▸ Work instruction:
Look through the data below. Show each line where the string "does" occurs.

[Start of section]

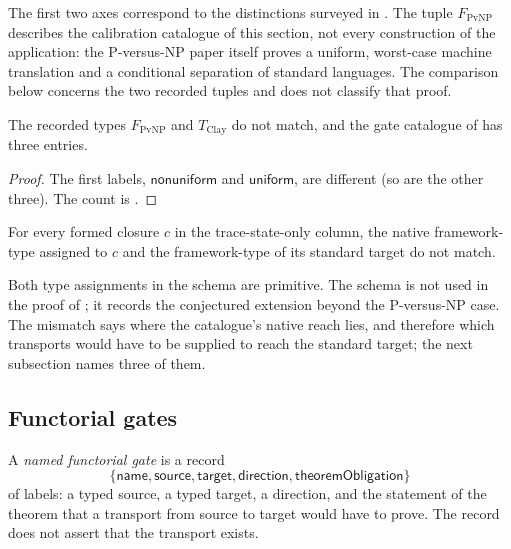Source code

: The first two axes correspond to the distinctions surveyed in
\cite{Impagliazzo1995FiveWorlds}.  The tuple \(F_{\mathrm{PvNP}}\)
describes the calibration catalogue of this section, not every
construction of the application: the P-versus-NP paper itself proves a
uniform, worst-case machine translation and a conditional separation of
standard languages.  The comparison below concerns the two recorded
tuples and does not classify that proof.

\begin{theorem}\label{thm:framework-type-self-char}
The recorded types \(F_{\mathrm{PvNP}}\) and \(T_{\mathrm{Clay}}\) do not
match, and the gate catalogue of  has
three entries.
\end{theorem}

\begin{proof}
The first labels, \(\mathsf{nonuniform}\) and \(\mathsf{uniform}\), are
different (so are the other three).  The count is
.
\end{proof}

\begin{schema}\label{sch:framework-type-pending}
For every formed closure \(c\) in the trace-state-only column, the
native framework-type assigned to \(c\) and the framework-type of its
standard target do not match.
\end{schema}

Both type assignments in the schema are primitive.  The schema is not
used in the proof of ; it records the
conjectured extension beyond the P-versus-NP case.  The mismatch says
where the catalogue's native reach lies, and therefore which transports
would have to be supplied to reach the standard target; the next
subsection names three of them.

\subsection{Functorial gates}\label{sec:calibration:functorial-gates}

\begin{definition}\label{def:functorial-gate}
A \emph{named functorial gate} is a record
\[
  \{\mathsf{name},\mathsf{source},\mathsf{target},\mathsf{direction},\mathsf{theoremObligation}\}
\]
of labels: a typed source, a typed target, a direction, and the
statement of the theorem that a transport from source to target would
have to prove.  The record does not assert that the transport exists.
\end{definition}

[End of section]
[Start of section]

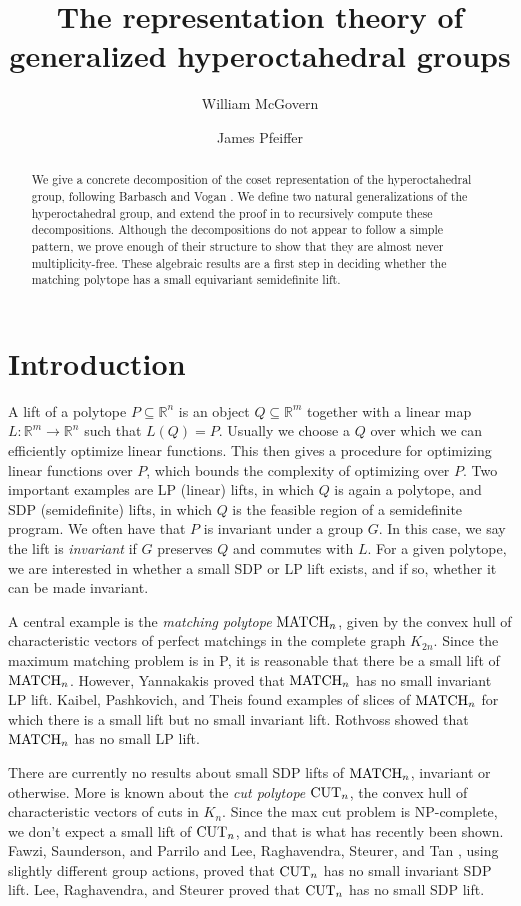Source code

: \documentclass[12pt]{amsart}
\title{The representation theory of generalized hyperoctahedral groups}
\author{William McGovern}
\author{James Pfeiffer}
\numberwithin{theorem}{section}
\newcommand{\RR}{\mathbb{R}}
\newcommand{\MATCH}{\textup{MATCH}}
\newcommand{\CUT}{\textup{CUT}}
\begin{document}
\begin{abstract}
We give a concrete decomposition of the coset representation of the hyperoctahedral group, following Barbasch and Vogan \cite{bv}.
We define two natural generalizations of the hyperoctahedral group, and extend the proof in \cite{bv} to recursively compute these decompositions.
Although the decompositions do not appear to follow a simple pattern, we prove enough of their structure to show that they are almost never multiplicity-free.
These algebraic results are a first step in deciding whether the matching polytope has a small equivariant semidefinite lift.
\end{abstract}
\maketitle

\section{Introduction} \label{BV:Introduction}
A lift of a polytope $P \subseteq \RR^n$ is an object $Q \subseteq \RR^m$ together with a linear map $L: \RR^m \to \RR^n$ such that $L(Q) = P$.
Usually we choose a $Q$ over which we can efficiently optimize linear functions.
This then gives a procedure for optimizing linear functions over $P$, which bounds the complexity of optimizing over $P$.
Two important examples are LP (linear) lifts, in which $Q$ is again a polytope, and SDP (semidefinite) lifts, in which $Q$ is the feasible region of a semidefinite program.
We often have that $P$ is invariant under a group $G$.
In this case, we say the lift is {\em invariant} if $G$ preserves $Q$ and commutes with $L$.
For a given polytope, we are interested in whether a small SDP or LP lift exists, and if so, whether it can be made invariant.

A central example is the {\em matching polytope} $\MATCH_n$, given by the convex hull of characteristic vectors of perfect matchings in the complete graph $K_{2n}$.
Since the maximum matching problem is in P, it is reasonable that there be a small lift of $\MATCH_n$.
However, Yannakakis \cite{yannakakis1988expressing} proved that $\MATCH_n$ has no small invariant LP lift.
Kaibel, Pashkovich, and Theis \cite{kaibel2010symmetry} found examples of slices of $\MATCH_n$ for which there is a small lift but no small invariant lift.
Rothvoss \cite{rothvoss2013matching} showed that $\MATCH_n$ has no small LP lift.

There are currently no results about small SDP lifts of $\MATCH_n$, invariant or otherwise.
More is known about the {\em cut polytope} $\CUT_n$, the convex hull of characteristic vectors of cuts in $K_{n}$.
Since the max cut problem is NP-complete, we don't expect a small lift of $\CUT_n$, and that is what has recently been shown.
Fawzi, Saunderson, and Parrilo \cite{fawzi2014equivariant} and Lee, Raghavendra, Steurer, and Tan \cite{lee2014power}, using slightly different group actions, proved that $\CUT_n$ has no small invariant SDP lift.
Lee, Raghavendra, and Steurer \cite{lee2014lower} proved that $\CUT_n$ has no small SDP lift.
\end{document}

[End of section]
[Start of section]

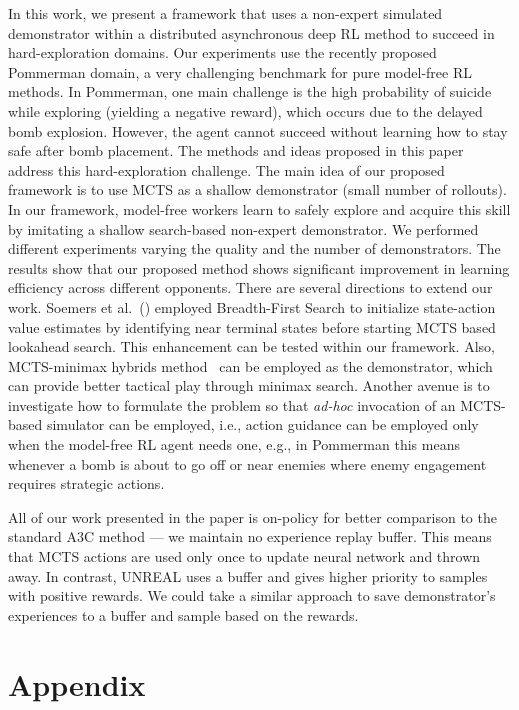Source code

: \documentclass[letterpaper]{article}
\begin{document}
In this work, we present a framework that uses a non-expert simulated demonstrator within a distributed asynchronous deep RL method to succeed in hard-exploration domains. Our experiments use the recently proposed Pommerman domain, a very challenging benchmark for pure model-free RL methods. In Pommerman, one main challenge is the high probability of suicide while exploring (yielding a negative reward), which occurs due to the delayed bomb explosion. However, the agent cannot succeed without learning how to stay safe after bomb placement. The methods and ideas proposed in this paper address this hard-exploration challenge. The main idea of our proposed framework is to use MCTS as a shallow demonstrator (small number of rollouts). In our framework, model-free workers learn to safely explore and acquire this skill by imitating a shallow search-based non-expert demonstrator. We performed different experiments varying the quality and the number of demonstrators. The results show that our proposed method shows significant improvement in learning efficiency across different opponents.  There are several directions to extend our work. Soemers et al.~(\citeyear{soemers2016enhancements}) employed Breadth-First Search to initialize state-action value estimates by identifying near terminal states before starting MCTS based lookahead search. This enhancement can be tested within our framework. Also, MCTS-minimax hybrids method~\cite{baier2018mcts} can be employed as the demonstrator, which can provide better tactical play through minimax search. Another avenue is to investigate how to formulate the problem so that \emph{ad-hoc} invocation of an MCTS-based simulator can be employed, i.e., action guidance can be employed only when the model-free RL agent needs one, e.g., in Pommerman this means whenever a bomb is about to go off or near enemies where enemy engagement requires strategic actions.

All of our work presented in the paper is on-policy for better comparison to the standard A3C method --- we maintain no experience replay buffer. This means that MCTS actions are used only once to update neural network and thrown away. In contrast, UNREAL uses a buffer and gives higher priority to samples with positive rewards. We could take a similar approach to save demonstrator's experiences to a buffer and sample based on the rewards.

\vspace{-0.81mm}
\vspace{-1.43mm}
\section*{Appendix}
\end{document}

[End of section]

▸ Solution to this problem:
tuples and does not classify that proof.
have to prove.  The record does not assert that the transport exists.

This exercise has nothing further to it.